Niacin may still be viable for lipid control in certain patients, but it’s time for the FDA to reconsider the evidence, a systematic review concluded.
Among 17 trials looking at cardiovascular disease endpoints, niacin overall held no association with cardiovascular outcome prevention in secondary prevention, fitting with the FDA’s decision to rescind that indication in 2016 after the AIM-HIGH and HPS2-THRIVE trials failed.
The only benefits for niacin were among patients not on a statin, reported Elvira D’Andrea, MD, MPH, of Brigham and Women’s Hospital in Boston, and colleagues in JAMA Network Open.
In that group, niacin monotherapy reduced revascularization (RR 0.51, 95% CI 0.37-0.72), acute coronary syndrome (RR 0.74, 95% CI 0.58-0.96), and stroke (RR 0.74, 95% CI 0.59-0.94).
However, these effects were mainly derived from two trials performed back in the 1970s and 1980s, the researchers emphasized.
The current clinical guidelines no longer recommend niacin to prevent CVD, the researchers noted. “Yet, prescription niacin [Niaspan] retains its other FDA-approved indications and is still used by hundreds of thousands of US patients, while many others use the over-the-counter versions.”
“Given substantial advancements in cardiovascular disease management since 1990, this [lipid control] indication should be restudied in current-day patients receiving usual baseline care,” they continued.
And for the indication as monotherapy in secondary prevention to reduce recurrences of nonfatal MI, the researchers “recommend that the FDA convene an advisory committee to reconsider this approved indication for niacin products, leading to a new trial, perhaps funded by the National Heart, Lung, and Blood Institute, to confirm that it remains relevant.”
Meanwhile, “we should remove it from our list of beneficial medicines and also consider stopping patients who are taking it, as it appears to be of no major benefit and may be a waste of their money,” commented John Higgins MD, MBA, of the University of Texas McGovern Medical School in Houston.
D’Andrea’s group search of clinical trials for the systematic review turned up 102 trials looking only at surrogate measures like LDL, triglycerides, or HDL-C levels. Only 17 trials reported how niacin affected one or more cardiovascular disease outcomes.
The meta-analysis involved 35,760 participants in those 17 trials with histories of dyslipidemia or cardiovascular disease, with 52.2% of patients receiving usual therapy, placebo, or other lipid-lowering agents and 47.8% being randomized to niacin arms.
Inclusion criteria were at least 6 months of follow-up, randomization, and a control group not on niacin. Exclusion criteria included a population with competing cardiovascular disease risks, failure to report events in both arms, and lack of data on HDL-C.
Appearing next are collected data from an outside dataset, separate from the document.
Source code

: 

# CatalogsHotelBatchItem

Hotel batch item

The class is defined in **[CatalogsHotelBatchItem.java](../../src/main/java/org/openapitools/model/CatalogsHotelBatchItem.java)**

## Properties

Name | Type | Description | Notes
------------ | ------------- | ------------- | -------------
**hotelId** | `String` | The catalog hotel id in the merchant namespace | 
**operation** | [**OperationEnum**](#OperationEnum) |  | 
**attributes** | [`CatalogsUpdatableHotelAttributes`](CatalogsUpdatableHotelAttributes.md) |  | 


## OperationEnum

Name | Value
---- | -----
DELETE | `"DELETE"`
Limitations of the meta-analysis included differences among studies for factors like age, treatment dosage, average lipid values at baseline, sex, and duration of follow-up. The niacin study arm had a combination of bile acid or fibrate sequestrants and niacin in a few trials, but the sensitivity analysis did not include those trials and demonstrated the same results.
“Another limitation is the risk of ecological bias in the metaregression analysis. Because we assessed the association between two individual-level variables rather than trial-level variables, the results are less robust and at higher risk of bias,” the researchers wrote.
“Further prospective trials of niacin are needed to resolve this question and determine what role it may have in the current range of therapies intended to manage CVD,” the investigators concluded.
This study was funded by the Laura and John Arnold Foundation.
D’Andrea and Higgins reported no disclosures.